Task to complete:
Keep only the lines that hold the string "rangle", filtering out the rest of the entries below.

(Data supplied)

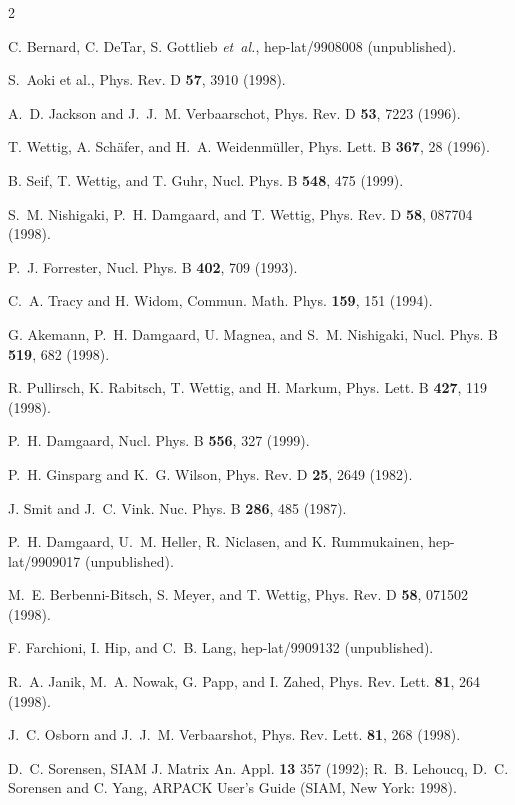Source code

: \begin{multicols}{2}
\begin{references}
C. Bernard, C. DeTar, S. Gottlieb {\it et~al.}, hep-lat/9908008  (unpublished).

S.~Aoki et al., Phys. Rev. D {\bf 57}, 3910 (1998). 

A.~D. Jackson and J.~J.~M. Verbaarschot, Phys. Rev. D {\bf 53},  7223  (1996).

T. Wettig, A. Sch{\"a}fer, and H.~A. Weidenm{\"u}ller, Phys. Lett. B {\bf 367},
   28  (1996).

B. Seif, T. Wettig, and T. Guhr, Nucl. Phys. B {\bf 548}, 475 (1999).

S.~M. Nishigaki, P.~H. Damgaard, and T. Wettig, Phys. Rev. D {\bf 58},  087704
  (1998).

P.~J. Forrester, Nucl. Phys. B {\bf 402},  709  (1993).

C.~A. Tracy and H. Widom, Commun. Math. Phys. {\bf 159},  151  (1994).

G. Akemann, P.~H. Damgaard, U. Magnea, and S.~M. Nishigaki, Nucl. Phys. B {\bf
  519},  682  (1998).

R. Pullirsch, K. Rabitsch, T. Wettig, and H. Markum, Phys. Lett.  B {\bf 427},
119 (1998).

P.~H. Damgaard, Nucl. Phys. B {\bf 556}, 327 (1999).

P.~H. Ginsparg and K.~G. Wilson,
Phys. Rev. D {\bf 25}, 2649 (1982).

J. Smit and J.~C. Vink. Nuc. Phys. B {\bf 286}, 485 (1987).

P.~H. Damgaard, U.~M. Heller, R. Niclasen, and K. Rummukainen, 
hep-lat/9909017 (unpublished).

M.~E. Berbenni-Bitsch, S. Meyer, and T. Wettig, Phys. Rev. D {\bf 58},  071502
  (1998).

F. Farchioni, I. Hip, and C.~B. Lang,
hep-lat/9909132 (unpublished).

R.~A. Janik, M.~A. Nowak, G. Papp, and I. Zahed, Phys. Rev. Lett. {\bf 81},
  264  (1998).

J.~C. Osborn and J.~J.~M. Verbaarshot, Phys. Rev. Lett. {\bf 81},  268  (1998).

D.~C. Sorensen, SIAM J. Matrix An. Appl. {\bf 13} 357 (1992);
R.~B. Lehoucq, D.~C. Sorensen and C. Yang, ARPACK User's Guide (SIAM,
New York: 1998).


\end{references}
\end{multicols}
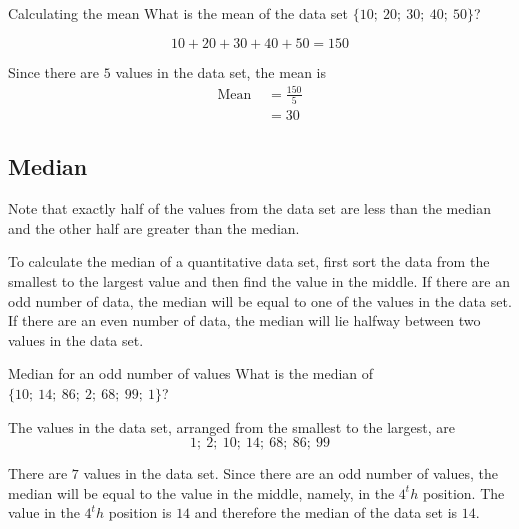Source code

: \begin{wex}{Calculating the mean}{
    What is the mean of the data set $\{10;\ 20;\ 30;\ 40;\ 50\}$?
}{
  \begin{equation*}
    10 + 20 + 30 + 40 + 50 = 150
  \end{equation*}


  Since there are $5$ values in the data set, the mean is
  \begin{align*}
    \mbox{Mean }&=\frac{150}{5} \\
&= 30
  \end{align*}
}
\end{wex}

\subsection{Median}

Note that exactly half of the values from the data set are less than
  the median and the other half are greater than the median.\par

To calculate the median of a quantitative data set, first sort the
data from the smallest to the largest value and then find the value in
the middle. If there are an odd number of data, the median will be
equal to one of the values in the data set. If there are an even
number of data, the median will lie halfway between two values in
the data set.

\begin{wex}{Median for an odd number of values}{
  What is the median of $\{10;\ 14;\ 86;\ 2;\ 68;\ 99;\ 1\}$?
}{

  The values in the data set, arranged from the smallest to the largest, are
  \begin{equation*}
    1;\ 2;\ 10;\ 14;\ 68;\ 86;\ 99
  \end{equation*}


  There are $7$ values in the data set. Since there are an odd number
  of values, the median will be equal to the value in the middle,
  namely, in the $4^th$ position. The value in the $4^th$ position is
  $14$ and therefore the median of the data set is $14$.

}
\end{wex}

(End Data supplied)
(Data supplied)

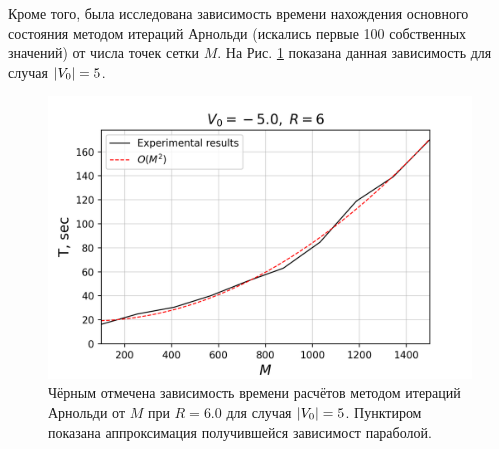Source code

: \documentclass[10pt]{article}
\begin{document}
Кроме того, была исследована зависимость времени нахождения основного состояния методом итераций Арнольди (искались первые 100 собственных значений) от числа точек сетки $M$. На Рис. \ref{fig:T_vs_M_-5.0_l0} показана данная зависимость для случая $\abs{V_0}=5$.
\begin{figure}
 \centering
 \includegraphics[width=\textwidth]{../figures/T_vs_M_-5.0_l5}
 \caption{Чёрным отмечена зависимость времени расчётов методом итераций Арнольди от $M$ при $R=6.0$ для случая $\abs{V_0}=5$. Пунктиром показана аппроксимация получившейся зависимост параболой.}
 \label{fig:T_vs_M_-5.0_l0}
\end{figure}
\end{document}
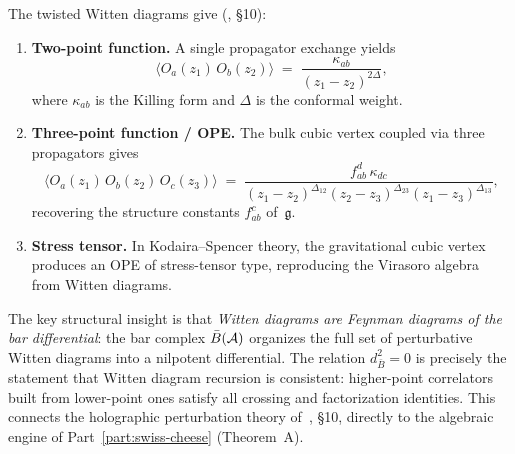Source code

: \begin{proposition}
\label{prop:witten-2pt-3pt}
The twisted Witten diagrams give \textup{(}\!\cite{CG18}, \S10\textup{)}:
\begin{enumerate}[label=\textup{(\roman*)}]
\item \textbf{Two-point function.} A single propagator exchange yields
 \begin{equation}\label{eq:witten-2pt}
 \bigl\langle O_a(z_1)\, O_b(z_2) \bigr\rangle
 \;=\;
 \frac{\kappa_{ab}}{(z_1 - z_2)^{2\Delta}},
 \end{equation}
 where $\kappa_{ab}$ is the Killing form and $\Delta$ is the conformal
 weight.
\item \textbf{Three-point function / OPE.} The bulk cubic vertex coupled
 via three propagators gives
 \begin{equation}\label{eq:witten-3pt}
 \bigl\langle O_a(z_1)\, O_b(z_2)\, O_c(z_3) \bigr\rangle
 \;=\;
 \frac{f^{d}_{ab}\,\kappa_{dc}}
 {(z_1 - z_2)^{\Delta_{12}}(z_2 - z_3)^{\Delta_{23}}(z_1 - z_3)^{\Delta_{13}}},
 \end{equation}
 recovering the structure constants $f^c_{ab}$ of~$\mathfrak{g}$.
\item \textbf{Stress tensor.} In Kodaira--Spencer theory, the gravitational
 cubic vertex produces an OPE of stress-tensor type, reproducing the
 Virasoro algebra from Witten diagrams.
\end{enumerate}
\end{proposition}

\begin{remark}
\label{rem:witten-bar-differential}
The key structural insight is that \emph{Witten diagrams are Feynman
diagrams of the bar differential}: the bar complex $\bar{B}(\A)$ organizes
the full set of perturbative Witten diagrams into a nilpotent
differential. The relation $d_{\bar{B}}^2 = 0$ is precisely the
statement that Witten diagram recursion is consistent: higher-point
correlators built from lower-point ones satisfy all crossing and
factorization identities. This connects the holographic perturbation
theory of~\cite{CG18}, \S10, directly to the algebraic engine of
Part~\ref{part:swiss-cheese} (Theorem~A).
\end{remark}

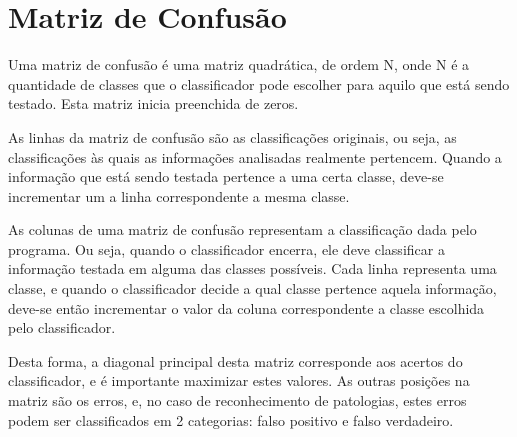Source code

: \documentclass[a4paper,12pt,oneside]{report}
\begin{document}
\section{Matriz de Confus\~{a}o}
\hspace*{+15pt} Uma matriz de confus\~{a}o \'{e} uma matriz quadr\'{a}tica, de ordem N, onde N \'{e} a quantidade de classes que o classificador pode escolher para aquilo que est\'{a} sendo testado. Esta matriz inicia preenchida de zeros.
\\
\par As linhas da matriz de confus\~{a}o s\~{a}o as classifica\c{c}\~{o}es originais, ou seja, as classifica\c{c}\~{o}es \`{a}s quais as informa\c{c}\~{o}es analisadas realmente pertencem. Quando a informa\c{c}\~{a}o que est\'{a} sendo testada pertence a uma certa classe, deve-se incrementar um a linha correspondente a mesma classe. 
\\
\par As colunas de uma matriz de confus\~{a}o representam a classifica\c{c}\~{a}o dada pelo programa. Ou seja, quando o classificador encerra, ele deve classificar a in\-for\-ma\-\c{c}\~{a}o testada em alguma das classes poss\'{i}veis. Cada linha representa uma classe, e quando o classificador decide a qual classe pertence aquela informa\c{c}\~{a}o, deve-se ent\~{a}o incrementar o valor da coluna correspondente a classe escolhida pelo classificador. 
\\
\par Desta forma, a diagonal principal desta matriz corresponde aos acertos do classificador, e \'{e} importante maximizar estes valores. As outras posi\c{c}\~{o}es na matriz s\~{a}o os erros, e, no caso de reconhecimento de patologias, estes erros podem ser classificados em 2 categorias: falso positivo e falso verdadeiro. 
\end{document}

(End Data supplied)

Result:
 \bigl\langle O_a(z_1)\, O_b(z_2) \bigr\rangle
 \bigl\langle O_a(z_1)\, O_b(z_2)\, O_c(z_3) \bigr\rangle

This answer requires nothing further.